### DIRECTIONS
Without any pictures, retype exactly the lines that begin at the one holding "This adds a" and end at the last line of the data below.

Plain-text document sources:
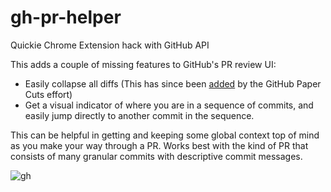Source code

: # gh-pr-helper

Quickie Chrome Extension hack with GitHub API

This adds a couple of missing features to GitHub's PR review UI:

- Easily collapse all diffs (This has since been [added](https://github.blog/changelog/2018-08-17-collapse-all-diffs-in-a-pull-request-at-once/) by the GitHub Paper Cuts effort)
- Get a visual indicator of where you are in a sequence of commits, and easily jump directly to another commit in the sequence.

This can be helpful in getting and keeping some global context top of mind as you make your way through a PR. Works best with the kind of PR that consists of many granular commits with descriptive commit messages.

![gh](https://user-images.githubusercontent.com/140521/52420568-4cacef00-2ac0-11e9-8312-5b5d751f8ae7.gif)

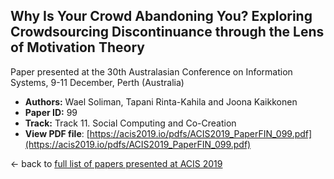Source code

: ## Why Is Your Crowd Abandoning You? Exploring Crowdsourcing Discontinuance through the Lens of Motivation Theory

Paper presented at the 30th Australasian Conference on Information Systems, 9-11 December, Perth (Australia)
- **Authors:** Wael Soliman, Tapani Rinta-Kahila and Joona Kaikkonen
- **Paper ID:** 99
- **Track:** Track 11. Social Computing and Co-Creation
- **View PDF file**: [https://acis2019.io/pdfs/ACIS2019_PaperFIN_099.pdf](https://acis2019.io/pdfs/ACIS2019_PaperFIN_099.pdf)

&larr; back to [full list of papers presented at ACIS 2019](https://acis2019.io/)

### RESULT
This adds a couple of missing features to GitHub's PR review UI:

- Easily collapse all diffs (This has since been [added](https://github.blog/changelog/2018-08-17-collapse-all-diffs-in-a-pull-request-at-once/) by the GitHub Paper Cuts effort)
- Get a visual indicator of where you are in a sequence of commits, and easily jump directly to another commit in the sequence.

This can be helpful in getting and keeping some global context top of mind as you make your way through a PR. Works best with the kind of PR that consists of many granular commits with descriptive commit messages.

![gh](https://user-images.githubusercontent.com/140521/52420568-4cacef00-2ac0-11e9-8312-5b5d751f8ae7.gif)

Source code

: ## Why Is Your Crowd Abandoning You? Exploring Crowdsourcing Discontinuance through the Lens of Motivation Theory

Paper presented at the 30th Australasian Conference on Information Systems, 9-11 December, Perth (Australia)
- **Authors:** Wael Soliman, Tapani Rinta-Kahila and Joona Kaikkonen
- **Paper ID:** 99
- **Track:** Track 11. Social Computing and Co-Creation
- **View PDF file**: [https://acis2019.io/pdfs/ACIS2019_PaperFIN_099.pdf](https://acis2019.io/pdfs/ACIS2019_PaperFIN_099.pdf)

&larr; back to [full list of papers presented at ACIS 2019](https://acis2019.io/)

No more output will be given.